◆ STORED DATA:

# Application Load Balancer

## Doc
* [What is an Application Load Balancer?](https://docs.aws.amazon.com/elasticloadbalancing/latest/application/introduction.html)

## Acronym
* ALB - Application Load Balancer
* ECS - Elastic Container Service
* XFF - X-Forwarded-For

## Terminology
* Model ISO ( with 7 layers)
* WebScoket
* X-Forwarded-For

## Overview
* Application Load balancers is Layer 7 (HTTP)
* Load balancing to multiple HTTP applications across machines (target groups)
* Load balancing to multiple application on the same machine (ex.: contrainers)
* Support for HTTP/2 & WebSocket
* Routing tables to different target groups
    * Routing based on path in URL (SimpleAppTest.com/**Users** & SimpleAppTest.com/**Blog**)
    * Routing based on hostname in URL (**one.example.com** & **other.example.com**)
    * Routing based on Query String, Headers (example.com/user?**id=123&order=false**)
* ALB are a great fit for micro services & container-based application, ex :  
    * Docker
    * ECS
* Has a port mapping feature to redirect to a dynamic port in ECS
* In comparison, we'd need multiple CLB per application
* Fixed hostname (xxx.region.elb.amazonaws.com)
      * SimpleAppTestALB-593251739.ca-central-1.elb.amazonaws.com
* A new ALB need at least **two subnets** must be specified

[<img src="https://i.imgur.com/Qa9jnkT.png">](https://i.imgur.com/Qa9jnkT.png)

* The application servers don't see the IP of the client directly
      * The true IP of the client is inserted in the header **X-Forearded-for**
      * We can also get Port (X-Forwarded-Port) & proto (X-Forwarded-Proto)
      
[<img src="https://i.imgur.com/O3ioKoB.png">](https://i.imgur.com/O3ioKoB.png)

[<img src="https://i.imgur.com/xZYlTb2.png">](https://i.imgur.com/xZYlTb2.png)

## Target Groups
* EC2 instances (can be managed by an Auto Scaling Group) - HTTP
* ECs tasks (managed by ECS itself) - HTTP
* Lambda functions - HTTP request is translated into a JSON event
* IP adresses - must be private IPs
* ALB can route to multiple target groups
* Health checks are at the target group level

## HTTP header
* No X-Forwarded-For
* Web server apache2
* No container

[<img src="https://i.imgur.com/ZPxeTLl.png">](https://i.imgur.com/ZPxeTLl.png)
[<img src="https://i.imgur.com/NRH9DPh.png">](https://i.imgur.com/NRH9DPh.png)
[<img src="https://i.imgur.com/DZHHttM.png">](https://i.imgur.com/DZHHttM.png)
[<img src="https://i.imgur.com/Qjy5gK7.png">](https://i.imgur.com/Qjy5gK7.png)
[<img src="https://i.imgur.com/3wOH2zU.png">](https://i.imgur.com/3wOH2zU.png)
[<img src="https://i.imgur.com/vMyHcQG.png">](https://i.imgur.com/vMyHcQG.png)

* * *

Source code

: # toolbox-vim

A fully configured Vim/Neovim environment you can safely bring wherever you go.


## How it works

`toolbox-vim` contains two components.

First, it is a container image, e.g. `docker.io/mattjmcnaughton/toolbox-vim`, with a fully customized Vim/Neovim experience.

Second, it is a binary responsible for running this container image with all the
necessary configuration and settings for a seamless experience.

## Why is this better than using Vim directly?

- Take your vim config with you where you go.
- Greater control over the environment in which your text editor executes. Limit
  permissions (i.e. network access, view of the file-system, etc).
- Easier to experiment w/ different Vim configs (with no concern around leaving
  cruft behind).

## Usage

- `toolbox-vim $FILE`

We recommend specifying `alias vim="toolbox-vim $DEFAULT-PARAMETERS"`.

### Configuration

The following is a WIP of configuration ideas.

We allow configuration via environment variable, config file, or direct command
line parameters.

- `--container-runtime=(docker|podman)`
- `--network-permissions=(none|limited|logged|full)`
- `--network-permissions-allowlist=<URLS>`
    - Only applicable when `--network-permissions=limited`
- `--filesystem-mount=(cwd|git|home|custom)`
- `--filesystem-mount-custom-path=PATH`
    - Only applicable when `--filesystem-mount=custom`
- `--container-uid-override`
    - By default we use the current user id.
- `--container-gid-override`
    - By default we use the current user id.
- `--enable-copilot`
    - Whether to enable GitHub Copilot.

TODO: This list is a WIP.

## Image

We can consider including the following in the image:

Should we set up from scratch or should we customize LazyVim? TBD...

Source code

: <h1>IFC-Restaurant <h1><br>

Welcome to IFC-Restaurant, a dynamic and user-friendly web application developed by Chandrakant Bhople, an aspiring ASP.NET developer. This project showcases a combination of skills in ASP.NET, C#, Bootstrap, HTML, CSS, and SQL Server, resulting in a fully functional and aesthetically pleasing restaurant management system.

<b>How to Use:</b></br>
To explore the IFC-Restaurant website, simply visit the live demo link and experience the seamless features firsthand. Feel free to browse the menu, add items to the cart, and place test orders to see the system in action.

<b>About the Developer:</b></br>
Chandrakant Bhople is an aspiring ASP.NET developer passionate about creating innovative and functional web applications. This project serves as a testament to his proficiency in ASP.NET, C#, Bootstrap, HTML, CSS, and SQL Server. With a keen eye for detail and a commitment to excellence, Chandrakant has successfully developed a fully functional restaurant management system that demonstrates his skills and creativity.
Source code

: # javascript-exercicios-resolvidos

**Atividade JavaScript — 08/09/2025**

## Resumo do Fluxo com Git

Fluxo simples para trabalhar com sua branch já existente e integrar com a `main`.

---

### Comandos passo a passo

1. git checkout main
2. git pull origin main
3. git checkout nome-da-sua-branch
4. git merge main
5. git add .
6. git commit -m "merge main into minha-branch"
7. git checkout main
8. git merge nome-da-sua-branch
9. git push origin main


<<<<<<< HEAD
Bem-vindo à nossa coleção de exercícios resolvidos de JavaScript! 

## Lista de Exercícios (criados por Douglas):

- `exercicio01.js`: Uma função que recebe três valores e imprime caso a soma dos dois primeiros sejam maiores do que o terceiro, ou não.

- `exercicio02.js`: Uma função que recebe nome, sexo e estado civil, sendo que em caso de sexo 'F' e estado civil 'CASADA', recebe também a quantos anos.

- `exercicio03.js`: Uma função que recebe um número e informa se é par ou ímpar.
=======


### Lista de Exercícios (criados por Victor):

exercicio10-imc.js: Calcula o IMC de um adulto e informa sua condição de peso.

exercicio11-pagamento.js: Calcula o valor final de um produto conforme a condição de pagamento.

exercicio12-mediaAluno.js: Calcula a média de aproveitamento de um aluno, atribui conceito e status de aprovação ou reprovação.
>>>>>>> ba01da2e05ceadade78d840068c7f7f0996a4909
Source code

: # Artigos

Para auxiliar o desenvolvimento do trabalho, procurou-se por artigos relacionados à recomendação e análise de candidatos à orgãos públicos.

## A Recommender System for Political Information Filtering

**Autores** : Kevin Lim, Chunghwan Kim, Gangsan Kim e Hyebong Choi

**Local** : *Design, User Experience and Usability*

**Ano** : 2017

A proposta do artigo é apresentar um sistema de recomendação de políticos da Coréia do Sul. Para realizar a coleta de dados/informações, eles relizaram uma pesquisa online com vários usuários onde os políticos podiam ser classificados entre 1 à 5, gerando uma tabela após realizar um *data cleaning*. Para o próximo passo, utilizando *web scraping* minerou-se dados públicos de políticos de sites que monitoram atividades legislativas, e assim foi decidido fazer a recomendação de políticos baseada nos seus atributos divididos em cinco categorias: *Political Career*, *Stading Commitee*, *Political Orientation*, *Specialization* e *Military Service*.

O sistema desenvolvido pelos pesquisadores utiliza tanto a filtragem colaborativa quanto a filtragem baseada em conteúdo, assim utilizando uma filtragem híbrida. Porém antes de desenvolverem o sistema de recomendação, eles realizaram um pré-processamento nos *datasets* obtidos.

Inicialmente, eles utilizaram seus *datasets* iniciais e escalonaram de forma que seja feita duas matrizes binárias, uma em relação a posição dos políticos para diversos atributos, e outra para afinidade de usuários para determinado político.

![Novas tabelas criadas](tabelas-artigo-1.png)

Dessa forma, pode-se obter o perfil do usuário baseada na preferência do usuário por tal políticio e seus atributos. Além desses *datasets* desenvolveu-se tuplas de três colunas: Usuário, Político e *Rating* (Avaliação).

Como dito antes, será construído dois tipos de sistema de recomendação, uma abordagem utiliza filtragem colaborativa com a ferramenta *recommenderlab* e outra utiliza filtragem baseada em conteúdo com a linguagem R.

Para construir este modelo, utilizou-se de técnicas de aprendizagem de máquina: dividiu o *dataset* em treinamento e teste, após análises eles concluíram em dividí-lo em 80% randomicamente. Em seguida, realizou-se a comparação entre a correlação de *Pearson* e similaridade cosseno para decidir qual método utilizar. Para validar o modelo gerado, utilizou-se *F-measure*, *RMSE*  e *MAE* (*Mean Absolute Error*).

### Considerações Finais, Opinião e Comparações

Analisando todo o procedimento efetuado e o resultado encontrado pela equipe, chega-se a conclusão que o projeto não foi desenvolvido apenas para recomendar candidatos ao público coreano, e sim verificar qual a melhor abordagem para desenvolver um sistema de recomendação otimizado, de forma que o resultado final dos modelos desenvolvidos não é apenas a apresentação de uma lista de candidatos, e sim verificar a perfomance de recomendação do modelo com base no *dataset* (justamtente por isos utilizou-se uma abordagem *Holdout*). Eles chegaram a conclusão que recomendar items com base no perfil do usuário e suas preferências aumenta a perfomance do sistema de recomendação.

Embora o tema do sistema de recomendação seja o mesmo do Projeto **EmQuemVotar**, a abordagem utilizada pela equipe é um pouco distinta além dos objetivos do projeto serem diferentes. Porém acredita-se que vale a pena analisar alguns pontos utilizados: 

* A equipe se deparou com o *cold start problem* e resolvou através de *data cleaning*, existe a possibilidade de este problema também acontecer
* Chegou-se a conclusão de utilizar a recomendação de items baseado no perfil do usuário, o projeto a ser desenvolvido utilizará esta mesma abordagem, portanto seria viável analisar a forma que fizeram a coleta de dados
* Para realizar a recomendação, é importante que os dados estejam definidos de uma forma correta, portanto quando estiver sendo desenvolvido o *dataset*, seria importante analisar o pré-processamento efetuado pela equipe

---

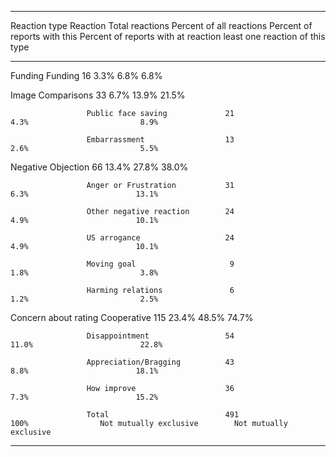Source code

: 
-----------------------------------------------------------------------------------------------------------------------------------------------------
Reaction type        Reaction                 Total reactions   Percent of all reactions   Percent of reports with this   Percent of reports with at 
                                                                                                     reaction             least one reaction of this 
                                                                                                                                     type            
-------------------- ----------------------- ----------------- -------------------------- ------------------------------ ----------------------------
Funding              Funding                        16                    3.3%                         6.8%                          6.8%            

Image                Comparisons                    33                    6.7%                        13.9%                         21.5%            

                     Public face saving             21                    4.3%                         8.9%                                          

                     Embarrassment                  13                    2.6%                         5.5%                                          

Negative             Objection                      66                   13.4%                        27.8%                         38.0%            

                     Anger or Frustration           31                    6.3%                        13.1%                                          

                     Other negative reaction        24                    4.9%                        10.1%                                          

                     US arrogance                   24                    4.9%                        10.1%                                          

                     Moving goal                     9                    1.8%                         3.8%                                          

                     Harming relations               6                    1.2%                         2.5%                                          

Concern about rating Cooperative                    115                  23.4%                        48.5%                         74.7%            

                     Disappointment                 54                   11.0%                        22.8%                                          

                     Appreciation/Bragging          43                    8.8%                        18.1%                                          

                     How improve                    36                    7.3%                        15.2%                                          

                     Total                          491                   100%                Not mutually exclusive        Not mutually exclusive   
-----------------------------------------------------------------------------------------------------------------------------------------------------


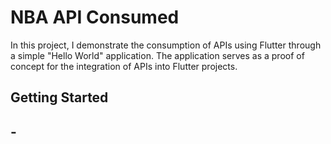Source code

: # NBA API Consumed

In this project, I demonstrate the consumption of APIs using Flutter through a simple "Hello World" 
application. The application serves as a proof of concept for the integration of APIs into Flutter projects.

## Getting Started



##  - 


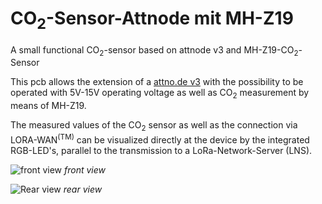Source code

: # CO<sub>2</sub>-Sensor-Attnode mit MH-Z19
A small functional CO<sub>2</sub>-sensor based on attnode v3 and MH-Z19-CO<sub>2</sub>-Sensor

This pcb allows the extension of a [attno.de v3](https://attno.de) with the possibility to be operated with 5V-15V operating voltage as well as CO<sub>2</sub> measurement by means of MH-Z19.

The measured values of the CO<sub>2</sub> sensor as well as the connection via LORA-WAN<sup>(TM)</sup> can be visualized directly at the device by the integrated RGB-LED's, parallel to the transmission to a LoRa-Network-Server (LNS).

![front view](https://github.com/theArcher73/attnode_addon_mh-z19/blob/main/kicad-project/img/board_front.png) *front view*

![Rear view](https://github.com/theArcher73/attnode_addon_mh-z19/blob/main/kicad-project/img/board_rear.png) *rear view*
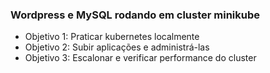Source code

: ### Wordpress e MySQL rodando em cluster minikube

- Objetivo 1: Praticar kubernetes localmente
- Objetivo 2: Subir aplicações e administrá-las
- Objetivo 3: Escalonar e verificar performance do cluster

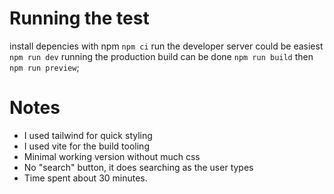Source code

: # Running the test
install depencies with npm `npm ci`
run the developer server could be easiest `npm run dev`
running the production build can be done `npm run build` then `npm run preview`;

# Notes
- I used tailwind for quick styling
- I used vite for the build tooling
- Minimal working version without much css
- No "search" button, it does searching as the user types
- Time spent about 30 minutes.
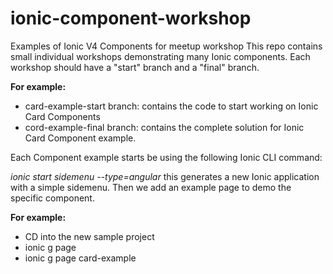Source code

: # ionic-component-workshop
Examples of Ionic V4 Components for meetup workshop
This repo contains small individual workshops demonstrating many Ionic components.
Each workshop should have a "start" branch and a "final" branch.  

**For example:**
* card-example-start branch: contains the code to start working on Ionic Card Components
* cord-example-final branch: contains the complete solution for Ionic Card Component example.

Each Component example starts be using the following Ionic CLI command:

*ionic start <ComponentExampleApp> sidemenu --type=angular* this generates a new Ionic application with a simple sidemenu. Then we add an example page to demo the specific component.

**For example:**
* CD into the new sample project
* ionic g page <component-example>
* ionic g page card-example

◆ TASK OBJECTIVE:
Show each line of the material that includes the string "toolbox" by copying it.

◆ YOUR SOLUTION:
: # toolbox-vim
`toolbox-vim` contains two components.
First, it is a container image, e.g. `docker.io/mattjmcnaughton/toolbox-vim`, with a fully customized Vim/Neovim experience.
- `toolbox-vim $FILE`
We recommend specifying `alias vim="toolbox-vim $DEFAULT-PARAMETERS"`.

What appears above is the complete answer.